J'adresse aussi nos remerciements aux membres du personnel du FIDA qui ont tous contribué avec tant de diligence à organiser cette session de manière parfaite. Je voudrais ici rendre un hommage particulier aux membres des commissions chargées du scrutin et du comptage des voix qui se sont acquittés si efficacement d'une tâche aussi délicate et qui exige autant d'attention. Je tiens aussi, dans mes remerciements, à mentionner spécialement tous ceux qui se tiennent dans les coulisses mais sans qui aucune conférence ne pourrait se dérouler, au premier rang desquels les interprètes et le personnel technique, et naturellement ceux qui sont visibles mais d'une présence si discrète, je veux dire les plantons.

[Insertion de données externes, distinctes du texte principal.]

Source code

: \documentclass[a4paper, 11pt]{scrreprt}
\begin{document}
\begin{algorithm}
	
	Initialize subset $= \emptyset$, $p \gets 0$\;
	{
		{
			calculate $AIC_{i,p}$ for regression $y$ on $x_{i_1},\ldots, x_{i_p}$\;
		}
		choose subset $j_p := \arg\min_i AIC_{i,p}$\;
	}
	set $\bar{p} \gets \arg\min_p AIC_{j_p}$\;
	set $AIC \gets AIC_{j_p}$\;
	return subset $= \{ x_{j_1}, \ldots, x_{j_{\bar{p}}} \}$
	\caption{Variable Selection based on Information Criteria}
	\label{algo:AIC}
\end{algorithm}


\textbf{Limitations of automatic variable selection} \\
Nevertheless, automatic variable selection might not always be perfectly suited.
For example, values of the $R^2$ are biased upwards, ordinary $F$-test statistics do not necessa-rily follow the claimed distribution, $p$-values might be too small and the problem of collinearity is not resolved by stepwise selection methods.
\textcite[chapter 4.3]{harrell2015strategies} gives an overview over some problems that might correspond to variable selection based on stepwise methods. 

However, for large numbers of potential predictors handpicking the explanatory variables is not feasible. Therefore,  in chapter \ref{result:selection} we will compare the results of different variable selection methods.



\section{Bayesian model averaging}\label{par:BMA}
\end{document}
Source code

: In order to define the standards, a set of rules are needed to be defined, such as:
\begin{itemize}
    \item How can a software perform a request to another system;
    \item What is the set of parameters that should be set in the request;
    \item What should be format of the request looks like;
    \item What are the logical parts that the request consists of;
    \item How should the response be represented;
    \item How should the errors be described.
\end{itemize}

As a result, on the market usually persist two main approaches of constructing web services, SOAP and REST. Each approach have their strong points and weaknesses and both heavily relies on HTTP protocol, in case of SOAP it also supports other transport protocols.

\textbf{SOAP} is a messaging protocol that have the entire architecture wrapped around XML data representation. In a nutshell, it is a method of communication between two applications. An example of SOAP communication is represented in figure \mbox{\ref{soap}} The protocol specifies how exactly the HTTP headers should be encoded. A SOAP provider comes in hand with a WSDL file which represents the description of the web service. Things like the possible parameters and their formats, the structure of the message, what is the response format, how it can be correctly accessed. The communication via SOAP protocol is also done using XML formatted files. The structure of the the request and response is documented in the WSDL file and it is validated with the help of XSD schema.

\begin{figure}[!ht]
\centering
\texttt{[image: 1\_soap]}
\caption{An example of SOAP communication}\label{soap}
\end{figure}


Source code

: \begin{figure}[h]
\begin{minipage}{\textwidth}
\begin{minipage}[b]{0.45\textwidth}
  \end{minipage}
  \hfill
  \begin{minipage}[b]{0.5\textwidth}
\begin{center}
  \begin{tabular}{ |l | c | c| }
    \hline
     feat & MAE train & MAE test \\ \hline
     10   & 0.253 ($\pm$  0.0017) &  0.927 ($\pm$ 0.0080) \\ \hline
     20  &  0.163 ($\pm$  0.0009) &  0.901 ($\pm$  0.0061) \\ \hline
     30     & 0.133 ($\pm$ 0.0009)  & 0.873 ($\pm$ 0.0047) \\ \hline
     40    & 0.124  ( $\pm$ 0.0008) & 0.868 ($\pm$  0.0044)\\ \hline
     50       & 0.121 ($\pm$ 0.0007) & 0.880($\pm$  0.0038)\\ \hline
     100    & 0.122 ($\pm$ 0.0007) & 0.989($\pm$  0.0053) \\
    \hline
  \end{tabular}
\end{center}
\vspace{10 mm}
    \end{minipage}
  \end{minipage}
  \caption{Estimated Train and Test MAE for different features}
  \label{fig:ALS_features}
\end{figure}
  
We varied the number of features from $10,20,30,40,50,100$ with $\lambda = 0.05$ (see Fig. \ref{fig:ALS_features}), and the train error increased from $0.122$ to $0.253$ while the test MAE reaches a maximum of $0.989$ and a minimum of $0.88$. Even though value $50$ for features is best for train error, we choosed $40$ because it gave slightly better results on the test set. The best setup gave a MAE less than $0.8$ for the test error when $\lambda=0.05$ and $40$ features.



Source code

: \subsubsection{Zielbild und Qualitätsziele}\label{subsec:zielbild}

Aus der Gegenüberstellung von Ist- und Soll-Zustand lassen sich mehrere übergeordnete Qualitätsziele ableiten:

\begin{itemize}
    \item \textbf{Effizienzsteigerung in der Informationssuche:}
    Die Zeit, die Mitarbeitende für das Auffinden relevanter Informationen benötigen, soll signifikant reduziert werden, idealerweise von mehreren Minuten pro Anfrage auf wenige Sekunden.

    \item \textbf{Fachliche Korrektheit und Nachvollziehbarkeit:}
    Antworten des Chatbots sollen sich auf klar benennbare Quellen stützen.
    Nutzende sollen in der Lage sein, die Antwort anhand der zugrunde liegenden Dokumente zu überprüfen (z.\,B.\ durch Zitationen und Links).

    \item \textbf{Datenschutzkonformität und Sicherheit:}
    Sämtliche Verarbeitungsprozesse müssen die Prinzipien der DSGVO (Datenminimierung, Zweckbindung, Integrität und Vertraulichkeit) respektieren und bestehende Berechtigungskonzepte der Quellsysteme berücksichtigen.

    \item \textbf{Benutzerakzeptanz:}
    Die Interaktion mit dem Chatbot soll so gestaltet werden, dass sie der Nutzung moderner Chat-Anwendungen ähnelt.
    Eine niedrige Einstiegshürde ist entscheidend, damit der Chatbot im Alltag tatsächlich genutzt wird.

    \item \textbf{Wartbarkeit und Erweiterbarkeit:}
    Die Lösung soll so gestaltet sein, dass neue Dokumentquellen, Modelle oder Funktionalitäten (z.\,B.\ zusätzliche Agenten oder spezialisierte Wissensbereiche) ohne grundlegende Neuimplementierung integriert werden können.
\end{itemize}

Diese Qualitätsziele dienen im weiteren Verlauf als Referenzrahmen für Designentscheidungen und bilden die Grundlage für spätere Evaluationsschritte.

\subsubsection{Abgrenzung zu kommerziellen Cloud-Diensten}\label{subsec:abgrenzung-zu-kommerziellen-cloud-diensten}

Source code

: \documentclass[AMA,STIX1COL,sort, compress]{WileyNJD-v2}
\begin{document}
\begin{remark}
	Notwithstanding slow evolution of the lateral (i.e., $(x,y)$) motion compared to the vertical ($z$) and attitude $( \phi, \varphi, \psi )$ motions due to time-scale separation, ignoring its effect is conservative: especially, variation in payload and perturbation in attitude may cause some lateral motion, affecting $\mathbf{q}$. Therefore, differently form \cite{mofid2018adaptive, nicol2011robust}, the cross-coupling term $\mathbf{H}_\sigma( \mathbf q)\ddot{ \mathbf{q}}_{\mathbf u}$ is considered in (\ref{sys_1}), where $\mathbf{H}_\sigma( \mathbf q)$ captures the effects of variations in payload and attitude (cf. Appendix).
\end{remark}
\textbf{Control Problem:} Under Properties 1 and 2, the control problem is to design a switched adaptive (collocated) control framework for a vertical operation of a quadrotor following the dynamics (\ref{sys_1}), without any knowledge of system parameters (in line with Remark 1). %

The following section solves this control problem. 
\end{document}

Je félicite une fois encore le Président Båge pour sa nouvelle nomination, et pour tout l'immense travail qu'il a déjà accompli lors de son premier mandat. Ces quatre années ont été jalonnées de nombreux changements dans l'organisation et ses pratiques opérationnelles, - ce qui témoigne d'une véritable vision au sommet: une vision à laquelle le présent Conseil a choisi de se rallier en faisant en sorte que M. Båge puisse continuer à mener le FIDA sur la voie d'une organisation plus forte et plus efficace, avec le soutien de ses États membres.

Mesdames et Messieurs,

L'histoire d'une organisation est faite de nombreux tournants, et la présente session du Conseil des gouverneurs a montré l'importance que chacun d'eux peut avoir sur ses fondations mêmes et sur son avenir. Notre travail doit entrer dans un nouveau cycle avec la septième reconstitution des ressources et ce n'est qu'en augmentant les ressources de l'organisation, et donc ses opérations, que nous donnerons au FIDA les moyens de s'acquitter pleinement de son mandat. N'oublions pas ce mandat - "œuvrer pour que les pauvres se libèrent de la pauvreté" -, c'est notre mandat, notre responsabilité, la promesse que nous faisons aux bénéficiaires: Soyons y fidèles!

Sur cette note, je déclare close la vingt-huitième session du Conseil des gouverneurs.